(Records from a data collection)
==*==
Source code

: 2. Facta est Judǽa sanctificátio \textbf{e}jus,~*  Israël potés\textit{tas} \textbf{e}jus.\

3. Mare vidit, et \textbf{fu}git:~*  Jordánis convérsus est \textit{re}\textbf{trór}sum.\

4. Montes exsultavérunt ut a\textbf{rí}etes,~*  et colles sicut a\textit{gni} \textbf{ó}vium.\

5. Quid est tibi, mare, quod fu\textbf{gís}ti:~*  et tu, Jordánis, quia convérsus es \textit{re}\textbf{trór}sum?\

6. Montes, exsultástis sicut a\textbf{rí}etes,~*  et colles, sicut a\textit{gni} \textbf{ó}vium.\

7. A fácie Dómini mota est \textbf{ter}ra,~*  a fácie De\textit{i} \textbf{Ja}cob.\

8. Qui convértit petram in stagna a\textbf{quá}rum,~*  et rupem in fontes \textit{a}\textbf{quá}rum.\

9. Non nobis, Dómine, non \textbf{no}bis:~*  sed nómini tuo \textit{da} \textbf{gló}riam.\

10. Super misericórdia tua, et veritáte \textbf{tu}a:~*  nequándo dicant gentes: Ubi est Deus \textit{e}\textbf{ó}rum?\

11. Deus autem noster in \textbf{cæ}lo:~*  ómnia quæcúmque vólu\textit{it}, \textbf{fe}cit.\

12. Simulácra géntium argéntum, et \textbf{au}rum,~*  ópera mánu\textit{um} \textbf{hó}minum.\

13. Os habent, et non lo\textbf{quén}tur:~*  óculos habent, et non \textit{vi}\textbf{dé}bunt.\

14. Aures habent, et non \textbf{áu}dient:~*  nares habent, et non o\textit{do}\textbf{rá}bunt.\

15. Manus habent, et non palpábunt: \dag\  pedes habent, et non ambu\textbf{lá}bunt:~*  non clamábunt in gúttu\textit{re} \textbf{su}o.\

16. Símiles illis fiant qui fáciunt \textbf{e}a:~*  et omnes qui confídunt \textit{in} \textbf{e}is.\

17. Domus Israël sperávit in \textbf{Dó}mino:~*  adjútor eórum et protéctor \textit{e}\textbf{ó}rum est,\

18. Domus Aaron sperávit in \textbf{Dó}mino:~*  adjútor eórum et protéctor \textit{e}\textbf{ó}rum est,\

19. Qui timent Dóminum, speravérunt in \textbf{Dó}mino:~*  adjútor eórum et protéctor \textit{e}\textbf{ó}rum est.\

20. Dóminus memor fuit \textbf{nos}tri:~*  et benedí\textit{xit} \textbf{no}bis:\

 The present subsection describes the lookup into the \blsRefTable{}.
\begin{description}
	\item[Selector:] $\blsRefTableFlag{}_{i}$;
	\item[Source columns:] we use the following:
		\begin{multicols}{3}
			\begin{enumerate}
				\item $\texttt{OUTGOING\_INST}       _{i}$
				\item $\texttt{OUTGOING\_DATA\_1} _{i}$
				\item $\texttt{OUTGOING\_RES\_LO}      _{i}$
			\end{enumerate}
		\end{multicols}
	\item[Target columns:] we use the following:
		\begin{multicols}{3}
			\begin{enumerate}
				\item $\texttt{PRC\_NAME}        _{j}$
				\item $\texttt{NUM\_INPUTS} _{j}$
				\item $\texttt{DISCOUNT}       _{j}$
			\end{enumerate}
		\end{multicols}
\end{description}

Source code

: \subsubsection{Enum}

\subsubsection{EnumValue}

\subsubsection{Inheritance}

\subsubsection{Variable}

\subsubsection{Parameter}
==*==
__Assignment__: Repeat exactly the lines from the first line of the records above through the line containing "11. Deus autem", both included, and nothing else.

__Reply to the task__:
Source code

: 2. Facta est Judǽa sanctificátio \textbf{e}jus,~*  Israël potés\textit{tas} \textbf{e}jus.\

3. Mare vidit, et \textbf{fu}git:~*  Jordánis convérsus est \textit{re}\textbf{trór}sum.\

4. Montes exsultavérunt ut a\textbf{rí}etes,~*  et colles sicut a\textit{gni} \textbf{ó}vium.\

5. Quid est tibi, mare, quod fu\textbf{gís}ti:~*  et tu, Jordánis, quia convérsus es \textit{re}\textbf{trór}sum?\

6. Montes, exsultástis sicut a\textbf{rí}etes,~*  et colles, sicut a\textit{gni} \textbf{ó}vium.\

7. A fácie Dómini mota est \textbf{ter}ra,~*  a fácie De\textit{i} \textbf{Ja}cob.\

8. Qui convértit petram in stagna a\textbf{quá}rum,~*  et rupem in fontes \textit{a}\textbf{quá}rum.\

9. Non nobis, Dómine, non \textbf{no}bis:~*  sed nómini tuo \textit{da} \textbf{gló}riam.\

10. Super misericórdia tua, et veritáte \textbf{tu}a:~*  nequándo dicant gentes: Ubi est Deus \textit{e}\textbf{ó}rum?\

11. Deus autem noster in \textbf{cæ}lo:~*  ómnia quæcúmque vólu\textit{it}, \textbf{fe}cit.\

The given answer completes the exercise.